Extracted material:

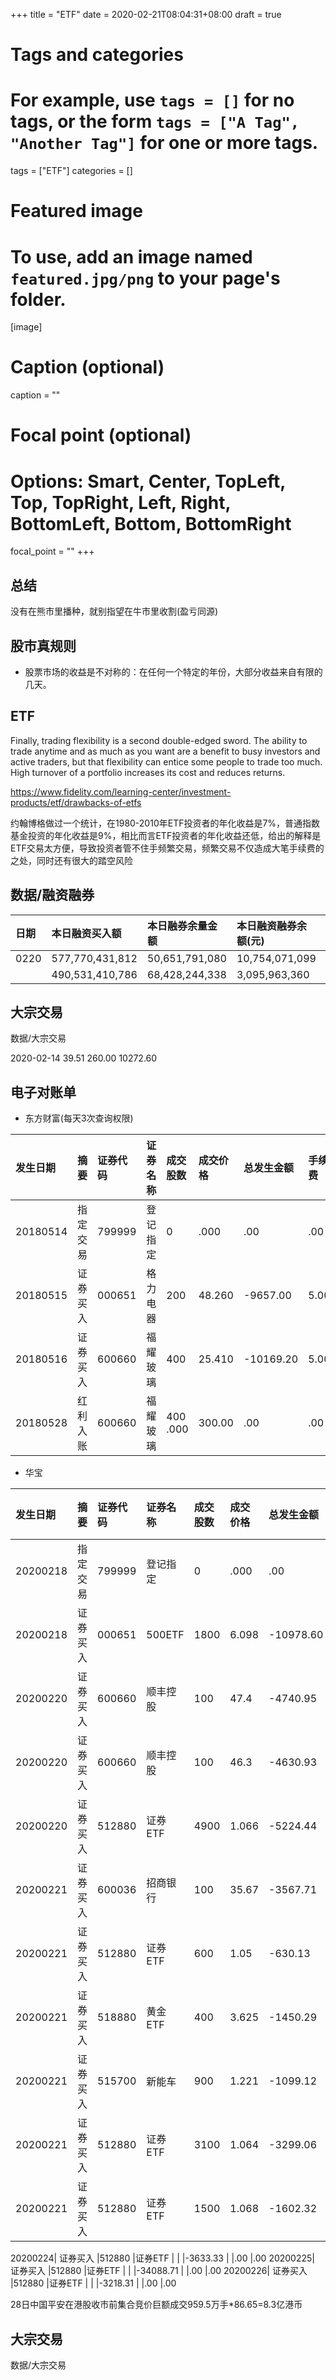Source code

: +++
title = "ETF"
date = 2020-02-21T08:04:31+08:00
draft = true

# Tags and categories
# For example, use `tags = []` for no tags, or the form `tags = ["A Tag", "Another Tag"]` for one or more tags.
tags = ["ETF"]
categories = []

# Featured image
# To use, add an image named `featured.jpg/png` to your page's folder. 
[image]
  # Caption (optional)
  caption = ""

  # Focal point (optional)
  # Options: Smart, Center, TopLeft, Top, TopRight, Left, Right, BottomLeft, Bottom, BottomRight
  focal_point = ""
+++


## 总结

没有在熊市里播种，就别指望在牛市里收割(盈亏同源)

## 股市真规则

- 股票市场的收益是不对称的：在任何一个特定的年份，大部分收益来自有限的几天。



## ETF

Finally, trading flexibility is a second double-edged sword. The ability to trade anytime and as much as you want are a benefit to busy investors and active traders, but that flexibility can entice some people to trade too much. High turnover of a portfolio increases its cost and reduces returns.

https://www.fidelity.com/learning-center/investment-products/etf/drawbacks-of-etfs


约翰博格做过一个统计，在1980-2010年ETF投资者的年化收益是7%，普通指数基金投资的年化收益是9%，相比而言ETF投资者的年化收益还低，给出的解释是ETF交易太方便，导致投资者管不住手频繁交易，频繁交易不仅造成大笔手续费的之处，同时还有很大的踏空风险

## 数据/融资融券

|日期|       本日融资买入额|       本日融券余量金额 |     本日融资融券余额(元)  |     交易所
|:---|:---|:---|:---|:---|
|0220|577,770,431,812|	50,651,791,080|	10,754,071,099|588,524,502,911   |上交所
      |490,531,410,786|	68,428,244,338|	3,095,963,360 |493,627,374,146   |深交所


## 大宗交易

数据/大宗交易

2020-02-14	39.51	260.00	10272.60


## 电子对账单

- 东方财富(每天3次查询权限)   

发生日期|摘要|证券代码|证券名称|成交股数|成交价格|总发生金额|手续费|印花税|过户费
:---|:---|:---|:---|:---|:---|:---|:---|:---|:---|
20180514| 指定交易| 799999 |登记指定| 0| .000| .00| .00| .00| .00
20180515| 证券买入 |000651| 格力电器| 200| 48.260| -9657.00| 5.00| .00| .00
20180516| 证券买入 |600660 |福耀玻璃 |400| 25.410 |-10169.20 |5.00 |.00 |.20
20180528| 红利入账 |600660 |福耀玻璃| 400 .000| 300.00 |.00| .00 |.00

- 华宝

发生日期|摘要|证券代码|证券名称|成交股数|成交价格|总发生金额|手续费|印花税|过户费
:---|:---|:---|:---|:---|:---|:---|:---|:---|:---|
20200218| 指定交易| 799999 |登记指定| 0| .000| .00| .00| .00| .00
20200218| 证券买入 |000651| 500ETF| 1800| 6.098| -10978.60| 2.20| .00| .00
20200220| 证券买入 |600660 |顺丰控股 |100| 47.4 |-4740.95 |.95 |.00 |.00
20200220| 证券买入 |600660 |顺丰控股 |100| 46.3 |-4630.93 |.93 |.00 |.00
20200220| 证券买入 |512880 |证券ETF |4900| 1.066 |-5224.44 |1.04 |.00 |.00
20200221| 证券买入 |600036 |招商银行 |100| 35.67 |-3567.71 |.71 |.00 |.00
20200221| 证券买入 |512880 |证券ETF |600| 1.05 |-630.13 |.13 |.00 |.00
20200221| 证券买入 |518880 |黄金ETF |400| 3.625 |-1450.29 |.29 |.00 |.00
20200221| 证券买入 |515700 |新能车 |900| 1.221 |-1099.12 |.22 |.00 |.00
20200221| 证券买入 |512880 |证券ETF |3100| 1.064 |-3299.06 |.66 |.00 |.00
20200221| 证券买入 |512880 |证券ETF |1500| 1.068 |-1602.32 |.32 |.00 |.00

20200224| 证券买入 |512880 |证券ETF | |  |-3633.33 |  |.00 |.00
20200225| 证券买入 |512880 |证券ETF | |  |-34088.71 |  |.00 |.00
20200226| 证券买入 |512880 |证券ETF | |  |-3218.31 |  |.00 |.00


28日中国平安在港股收市前集合竞价巨额成交959.5万手*86.65=8.3亿港币

## 大宗交易

数据/大宗交易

Assignment: Extract the lines of the preceding material that run from the line with "# Featured image" through the line with "20180515| 证券买入 |000651|", inclusive, reproducing them exactly and adding nothing.

Solution to this problem:
# Featured image
# To use, add an image named `featured.jpg/png` to your page's folder. 
[image]
  # Caption (optional)
  caption = ""

  # Focal point (optional)
  # Options: Smart, Center, TopLeft, Top, TopRight, Left, Right, BottomLeft, Bottom, BottomRight
  focal_point = ""
+++


## 总结

没有在熊市里播种，就别指望在牛市里收割(盈亏同源)

## 股市真规则

- 股票市场的收益是不对称的：在任何一个特定的年份，大部分收益来自有限的几天。



## ETF

Finally, trading flexibility is a second double-edged sword. The ability to trade anytime and as much as you want are a benefit to busy investors and active traders, but that flexibility can entice some people to trade too much. High turnover of a portfolio increases its cost and reduces returns.

https://www.fidelity.com/learning-center/investment-products/etf/drawbacks-of-etfs


约翰博格做过一个统计，在1980-2010年ETF投资者的年化收益是7%，普通指数基金投资的年化收益是9%，相比而言ETF投资者的年化收益还低，给出的解释是ETF交易太方便，导致投资者管不住手频繁交易，频繁交易不仅造成大笔手续费的之处，同时还有很大的踏空风险

## 数据/融资融券

|日期|       本日融资买入额|       本日融券余量金额 |     本日融资融券余额(元)  |     交易所
|:---|:---|:---|:---|:---|
|0220|577,770,431,812|	50,651,791,080|	10,754,071,099|588,524,502,911   |上交所
      |490,531,410,786|	68,428,244,338|	3,095,963,360 |493,627,374,146   |深交所


## 大宗交易

数据/大宗交易

2020-02-14	39.51	260.00	10272.60


## 电子对账单

- 东方财富(每天3次查询权限)   

发生日期|摘要|证券代码|证券名称|成交股数|成交价格|总发生金额|手续费|印花税|过户费
:---|:---|:---|:---|:---|:---|:---|:---|:---|:---|
20180514| 指定交易| 799999 |登记指定| 0| .000| .00| .00| .00| .00
20180515| 证券买入 |000651| 格力电器| 200| 48.260| -9657.00| 5.00| .00| .00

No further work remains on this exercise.